(Dataset entries)
-=-=-=-=-

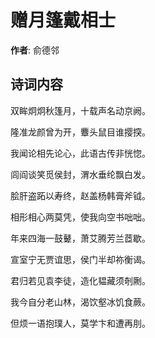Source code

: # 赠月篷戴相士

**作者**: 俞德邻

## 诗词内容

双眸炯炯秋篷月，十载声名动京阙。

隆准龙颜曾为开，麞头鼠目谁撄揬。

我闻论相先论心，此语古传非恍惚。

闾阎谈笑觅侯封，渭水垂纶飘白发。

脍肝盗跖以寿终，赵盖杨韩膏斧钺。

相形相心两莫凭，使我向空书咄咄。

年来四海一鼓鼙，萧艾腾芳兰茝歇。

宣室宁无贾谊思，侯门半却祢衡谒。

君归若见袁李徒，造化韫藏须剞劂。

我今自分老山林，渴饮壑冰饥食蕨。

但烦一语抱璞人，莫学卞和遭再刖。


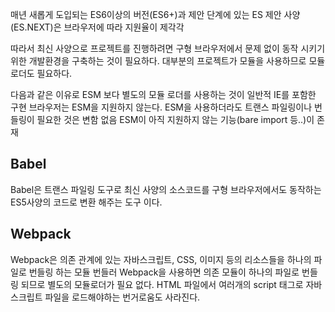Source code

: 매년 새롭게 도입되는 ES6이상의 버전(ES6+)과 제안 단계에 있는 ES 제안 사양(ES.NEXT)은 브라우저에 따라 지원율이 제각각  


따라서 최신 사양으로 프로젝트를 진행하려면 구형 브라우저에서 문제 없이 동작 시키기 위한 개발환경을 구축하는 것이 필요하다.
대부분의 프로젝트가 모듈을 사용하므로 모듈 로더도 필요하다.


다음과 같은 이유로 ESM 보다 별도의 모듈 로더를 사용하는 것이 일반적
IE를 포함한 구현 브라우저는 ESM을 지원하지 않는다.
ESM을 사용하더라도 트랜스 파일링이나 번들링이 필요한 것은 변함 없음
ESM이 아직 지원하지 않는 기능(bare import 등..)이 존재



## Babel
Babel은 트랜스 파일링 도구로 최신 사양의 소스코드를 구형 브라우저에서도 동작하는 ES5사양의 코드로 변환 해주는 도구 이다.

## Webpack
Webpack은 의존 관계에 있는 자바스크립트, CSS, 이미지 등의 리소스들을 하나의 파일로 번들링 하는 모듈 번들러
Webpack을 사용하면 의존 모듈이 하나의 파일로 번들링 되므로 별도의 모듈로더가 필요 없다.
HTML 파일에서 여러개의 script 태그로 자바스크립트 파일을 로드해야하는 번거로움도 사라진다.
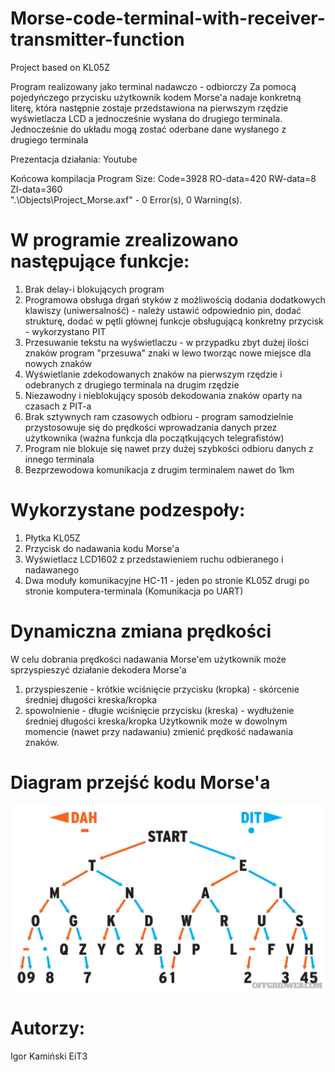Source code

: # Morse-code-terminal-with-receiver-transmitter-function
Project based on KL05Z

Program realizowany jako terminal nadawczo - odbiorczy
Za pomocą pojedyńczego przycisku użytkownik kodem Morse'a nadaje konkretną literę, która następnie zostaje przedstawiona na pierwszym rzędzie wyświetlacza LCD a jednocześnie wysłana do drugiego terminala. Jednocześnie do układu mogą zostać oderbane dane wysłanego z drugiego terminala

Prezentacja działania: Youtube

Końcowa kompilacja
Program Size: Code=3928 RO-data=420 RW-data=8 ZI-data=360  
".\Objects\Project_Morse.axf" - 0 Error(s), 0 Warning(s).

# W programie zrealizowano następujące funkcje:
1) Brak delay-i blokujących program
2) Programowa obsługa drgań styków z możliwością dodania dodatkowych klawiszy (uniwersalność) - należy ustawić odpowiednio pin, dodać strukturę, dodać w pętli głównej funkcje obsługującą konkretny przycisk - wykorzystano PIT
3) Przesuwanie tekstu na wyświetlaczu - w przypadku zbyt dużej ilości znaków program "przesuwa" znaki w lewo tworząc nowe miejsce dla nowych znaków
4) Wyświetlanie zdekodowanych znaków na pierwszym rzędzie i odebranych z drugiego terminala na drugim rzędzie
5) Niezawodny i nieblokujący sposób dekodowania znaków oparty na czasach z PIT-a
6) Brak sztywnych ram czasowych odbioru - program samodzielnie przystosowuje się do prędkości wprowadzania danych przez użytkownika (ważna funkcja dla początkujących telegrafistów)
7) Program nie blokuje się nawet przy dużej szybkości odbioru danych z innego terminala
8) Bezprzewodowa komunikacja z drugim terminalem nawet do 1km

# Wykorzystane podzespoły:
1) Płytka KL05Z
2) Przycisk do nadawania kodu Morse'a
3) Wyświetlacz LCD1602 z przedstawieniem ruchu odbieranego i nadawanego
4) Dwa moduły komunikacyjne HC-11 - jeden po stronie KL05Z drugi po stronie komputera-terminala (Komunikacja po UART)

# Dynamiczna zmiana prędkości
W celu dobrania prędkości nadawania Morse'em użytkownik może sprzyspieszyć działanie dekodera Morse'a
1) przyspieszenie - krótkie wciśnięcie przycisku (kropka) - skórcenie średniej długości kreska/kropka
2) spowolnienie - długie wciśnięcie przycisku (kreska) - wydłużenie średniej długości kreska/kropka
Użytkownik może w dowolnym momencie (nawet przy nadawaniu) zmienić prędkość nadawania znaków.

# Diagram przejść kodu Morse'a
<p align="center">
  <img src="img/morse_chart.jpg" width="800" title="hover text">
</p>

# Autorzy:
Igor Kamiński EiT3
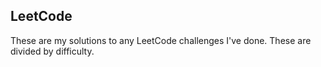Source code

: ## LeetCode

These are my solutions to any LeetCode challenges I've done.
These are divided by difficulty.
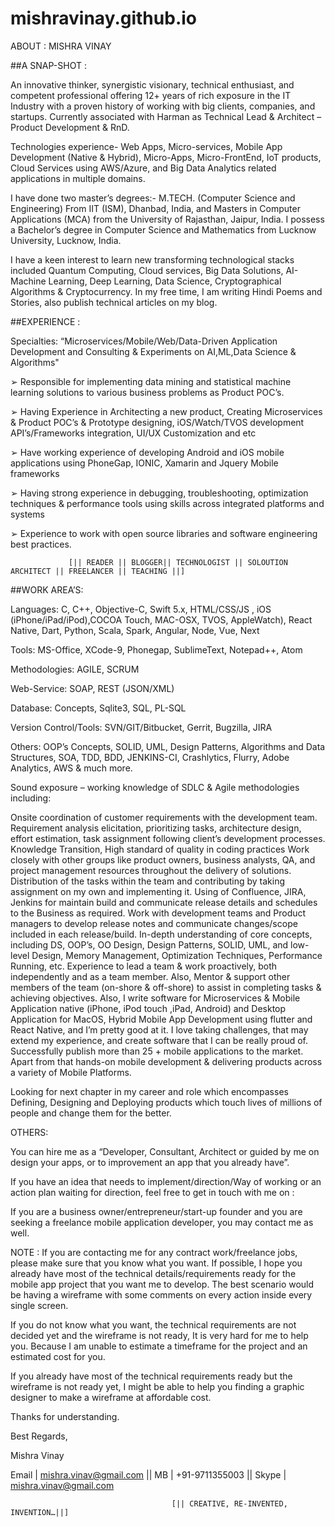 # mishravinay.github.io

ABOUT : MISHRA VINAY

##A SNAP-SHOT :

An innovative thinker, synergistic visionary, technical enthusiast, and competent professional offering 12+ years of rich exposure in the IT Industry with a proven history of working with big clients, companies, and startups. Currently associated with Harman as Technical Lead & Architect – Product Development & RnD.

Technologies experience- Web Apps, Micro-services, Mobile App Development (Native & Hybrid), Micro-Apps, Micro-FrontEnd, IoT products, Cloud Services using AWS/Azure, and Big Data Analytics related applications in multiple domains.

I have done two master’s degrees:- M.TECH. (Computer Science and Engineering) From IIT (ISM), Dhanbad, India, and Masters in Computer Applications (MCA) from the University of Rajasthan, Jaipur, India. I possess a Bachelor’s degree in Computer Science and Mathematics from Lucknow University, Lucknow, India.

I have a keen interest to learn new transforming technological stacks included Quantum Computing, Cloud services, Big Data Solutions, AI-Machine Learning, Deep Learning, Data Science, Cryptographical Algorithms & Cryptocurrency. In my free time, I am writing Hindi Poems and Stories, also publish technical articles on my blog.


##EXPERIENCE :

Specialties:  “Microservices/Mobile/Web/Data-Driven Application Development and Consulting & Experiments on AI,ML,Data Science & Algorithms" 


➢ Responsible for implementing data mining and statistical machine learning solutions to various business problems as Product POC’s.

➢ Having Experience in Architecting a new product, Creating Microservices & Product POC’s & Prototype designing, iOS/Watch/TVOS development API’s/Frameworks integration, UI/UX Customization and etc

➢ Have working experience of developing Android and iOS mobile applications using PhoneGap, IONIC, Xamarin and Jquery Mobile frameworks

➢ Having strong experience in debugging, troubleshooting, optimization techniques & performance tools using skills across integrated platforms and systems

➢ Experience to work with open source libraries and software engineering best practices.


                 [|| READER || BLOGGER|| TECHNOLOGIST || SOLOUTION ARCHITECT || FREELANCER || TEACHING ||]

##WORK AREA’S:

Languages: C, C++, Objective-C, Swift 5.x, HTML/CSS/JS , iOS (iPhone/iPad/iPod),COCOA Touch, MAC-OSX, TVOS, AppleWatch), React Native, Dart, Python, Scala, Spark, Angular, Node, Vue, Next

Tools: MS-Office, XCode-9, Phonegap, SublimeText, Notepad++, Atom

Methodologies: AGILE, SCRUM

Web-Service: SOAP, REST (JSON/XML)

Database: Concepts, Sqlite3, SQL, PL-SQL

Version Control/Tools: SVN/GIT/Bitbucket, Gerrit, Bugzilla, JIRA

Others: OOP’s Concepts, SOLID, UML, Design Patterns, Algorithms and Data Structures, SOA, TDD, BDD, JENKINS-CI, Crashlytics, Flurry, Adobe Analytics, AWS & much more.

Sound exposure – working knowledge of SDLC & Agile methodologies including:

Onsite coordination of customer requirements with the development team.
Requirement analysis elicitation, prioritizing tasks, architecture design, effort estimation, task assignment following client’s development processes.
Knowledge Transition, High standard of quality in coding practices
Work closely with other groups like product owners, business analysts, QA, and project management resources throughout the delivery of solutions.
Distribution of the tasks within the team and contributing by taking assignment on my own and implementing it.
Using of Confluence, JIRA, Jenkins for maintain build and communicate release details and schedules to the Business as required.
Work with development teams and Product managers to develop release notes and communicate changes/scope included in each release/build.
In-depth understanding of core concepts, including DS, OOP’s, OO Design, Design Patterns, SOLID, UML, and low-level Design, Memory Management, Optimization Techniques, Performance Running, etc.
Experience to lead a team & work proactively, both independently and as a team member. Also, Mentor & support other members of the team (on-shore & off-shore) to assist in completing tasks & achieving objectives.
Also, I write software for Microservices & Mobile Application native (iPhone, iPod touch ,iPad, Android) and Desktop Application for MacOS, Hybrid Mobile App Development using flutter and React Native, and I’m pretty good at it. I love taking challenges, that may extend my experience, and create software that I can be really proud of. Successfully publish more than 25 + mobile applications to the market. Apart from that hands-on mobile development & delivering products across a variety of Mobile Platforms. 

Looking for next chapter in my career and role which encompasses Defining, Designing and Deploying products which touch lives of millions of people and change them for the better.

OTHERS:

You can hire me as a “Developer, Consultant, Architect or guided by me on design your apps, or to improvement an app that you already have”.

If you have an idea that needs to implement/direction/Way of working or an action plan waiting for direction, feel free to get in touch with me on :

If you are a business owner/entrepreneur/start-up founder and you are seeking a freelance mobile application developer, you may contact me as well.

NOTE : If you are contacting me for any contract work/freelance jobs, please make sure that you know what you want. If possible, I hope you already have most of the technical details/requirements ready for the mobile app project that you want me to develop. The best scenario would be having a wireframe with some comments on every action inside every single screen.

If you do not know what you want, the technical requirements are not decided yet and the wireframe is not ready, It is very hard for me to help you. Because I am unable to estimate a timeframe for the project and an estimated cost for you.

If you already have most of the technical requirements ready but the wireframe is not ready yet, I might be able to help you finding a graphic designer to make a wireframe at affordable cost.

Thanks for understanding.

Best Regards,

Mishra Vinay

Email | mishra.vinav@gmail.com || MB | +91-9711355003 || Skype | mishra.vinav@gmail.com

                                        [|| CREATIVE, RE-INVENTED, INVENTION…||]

-=-=-=-=-

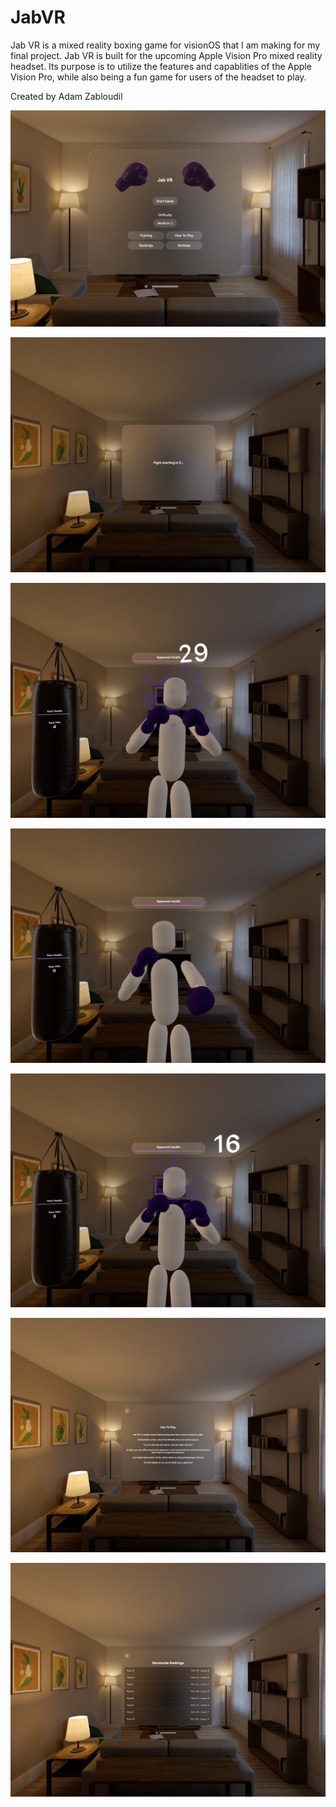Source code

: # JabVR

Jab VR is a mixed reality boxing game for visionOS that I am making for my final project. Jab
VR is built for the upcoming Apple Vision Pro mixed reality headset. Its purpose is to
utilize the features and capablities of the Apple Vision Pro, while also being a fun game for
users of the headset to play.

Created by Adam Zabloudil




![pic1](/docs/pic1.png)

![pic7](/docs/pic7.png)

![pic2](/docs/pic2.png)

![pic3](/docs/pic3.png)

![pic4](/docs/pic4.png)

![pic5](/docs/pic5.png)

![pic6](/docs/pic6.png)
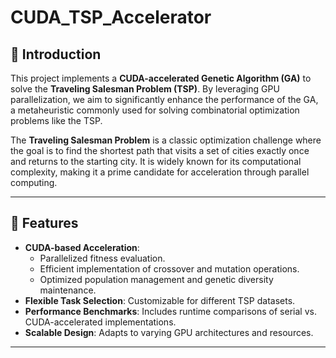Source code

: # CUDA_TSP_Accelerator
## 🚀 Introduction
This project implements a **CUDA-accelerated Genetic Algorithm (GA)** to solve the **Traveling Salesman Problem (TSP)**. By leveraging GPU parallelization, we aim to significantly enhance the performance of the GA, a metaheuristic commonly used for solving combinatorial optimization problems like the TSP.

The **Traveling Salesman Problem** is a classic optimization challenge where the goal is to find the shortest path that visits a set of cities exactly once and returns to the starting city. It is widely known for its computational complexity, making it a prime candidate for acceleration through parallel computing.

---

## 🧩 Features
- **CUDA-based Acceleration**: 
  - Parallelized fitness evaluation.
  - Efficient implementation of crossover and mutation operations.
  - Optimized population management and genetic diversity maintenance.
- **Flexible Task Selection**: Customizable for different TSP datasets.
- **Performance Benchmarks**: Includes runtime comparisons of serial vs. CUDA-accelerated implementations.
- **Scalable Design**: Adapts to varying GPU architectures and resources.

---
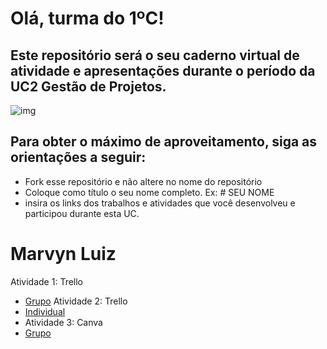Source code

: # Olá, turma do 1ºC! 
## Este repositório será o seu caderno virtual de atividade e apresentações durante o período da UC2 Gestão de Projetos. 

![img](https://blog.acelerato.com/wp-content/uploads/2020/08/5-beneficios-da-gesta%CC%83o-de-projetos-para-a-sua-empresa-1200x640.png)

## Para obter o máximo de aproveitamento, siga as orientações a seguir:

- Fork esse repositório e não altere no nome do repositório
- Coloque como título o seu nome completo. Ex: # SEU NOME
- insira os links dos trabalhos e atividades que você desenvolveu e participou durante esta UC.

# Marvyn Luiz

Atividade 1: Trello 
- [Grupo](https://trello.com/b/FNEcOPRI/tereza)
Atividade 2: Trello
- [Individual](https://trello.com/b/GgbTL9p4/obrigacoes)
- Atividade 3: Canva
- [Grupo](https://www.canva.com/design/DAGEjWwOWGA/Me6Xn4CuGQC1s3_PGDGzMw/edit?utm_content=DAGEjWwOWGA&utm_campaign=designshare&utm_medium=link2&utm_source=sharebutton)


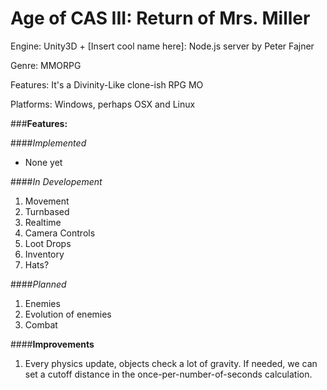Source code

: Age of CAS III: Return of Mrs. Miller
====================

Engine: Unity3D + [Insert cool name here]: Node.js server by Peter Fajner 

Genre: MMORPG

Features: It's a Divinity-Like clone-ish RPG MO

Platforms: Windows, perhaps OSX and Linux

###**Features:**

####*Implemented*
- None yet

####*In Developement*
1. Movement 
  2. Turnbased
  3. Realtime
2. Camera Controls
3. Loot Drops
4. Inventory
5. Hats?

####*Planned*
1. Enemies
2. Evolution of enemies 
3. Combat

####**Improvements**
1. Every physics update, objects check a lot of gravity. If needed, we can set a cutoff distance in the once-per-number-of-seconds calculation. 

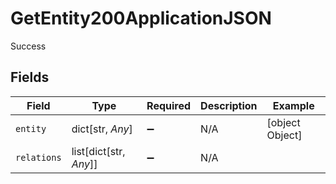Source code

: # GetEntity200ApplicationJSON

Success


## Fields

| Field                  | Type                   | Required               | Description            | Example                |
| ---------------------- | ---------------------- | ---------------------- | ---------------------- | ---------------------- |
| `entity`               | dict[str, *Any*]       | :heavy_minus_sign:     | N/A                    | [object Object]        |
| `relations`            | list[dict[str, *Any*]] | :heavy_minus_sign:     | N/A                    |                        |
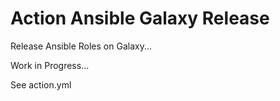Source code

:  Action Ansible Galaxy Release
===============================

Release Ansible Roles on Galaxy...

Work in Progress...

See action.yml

-=-=-=-=-

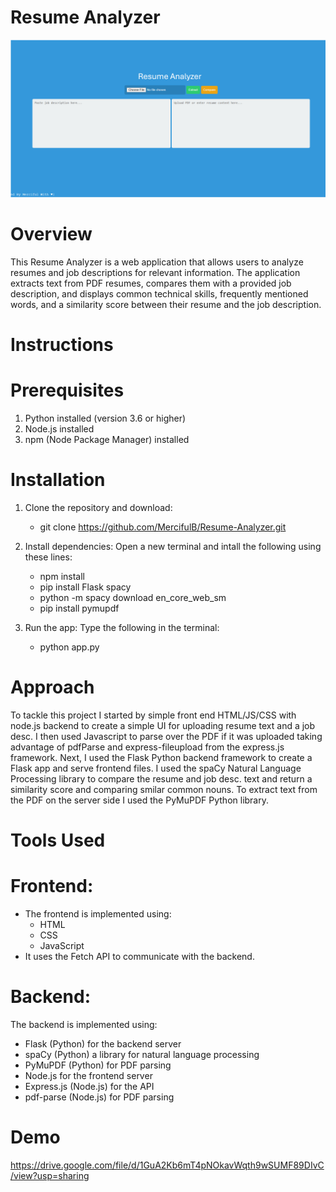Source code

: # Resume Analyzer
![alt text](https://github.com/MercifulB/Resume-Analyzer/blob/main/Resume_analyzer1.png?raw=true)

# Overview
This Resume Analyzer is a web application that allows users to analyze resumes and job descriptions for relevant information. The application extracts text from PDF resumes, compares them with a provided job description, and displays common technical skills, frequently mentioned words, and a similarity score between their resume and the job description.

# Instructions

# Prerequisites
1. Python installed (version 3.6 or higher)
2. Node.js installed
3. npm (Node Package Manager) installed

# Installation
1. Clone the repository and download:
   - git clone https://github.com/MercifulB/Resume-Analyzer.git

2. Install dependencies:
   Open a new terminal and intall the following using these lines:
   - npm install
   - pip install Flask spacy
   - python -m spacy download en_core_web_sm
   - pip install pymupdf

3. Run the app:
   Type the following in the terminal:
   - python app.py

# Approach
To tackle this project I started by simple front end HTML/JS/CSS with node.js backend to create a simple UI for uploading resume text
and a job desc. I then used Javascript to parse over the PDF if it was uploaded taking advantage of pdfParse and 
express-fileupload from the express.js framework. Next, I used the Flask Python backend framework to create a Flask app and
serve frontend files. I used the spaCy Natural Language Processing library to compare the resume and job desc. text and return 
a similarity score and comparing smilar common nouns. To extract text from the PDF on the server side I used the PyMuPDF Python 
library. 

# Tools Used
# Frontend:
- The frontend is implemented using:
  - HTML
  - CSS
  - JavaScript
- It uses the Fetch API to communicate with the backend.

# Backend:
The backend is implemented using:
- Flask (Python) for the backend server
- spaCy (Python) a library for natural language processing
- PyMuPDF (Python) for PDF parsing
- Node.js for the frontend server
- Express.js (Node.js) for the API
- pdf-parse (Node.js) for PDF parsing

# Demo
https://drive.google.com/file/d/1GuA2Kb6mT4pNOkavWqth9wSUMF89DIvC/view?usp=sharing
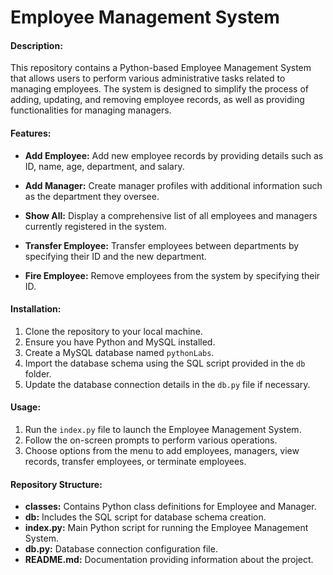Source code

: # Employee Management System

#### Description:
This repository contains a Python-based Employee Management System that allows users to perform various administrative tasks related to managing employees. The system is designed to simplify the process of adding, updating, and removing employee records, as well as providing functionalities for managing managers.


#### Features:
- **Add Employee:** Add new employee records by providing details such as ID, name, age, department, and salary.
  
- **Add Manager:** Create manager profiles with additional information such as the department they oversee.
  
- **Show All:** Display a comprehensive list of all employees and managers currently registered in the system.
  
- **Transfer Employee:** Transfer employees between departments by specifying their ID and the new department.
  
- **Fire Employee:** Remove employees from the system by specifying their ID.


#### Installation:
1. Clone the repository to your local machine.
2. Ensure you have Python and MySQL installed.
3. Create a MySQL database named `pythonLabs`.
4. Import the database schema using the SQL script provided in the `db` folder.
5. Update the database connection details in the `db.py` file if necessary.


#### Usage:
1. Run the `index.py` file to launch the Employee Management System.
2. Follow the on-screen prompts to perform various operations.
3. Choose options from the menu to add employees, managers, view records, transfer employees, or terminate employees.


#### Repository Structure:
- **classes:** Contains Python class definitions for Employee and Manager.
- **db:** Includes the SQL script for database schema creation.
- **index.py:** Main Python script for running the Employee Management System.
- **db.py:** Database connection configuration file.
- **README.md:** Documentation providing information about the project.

-=-=-=-=-

**Exercise instructions**
Within the records above, count the lines that include the string "nome"; state the number and nothing else.

**Output of the exercise**
2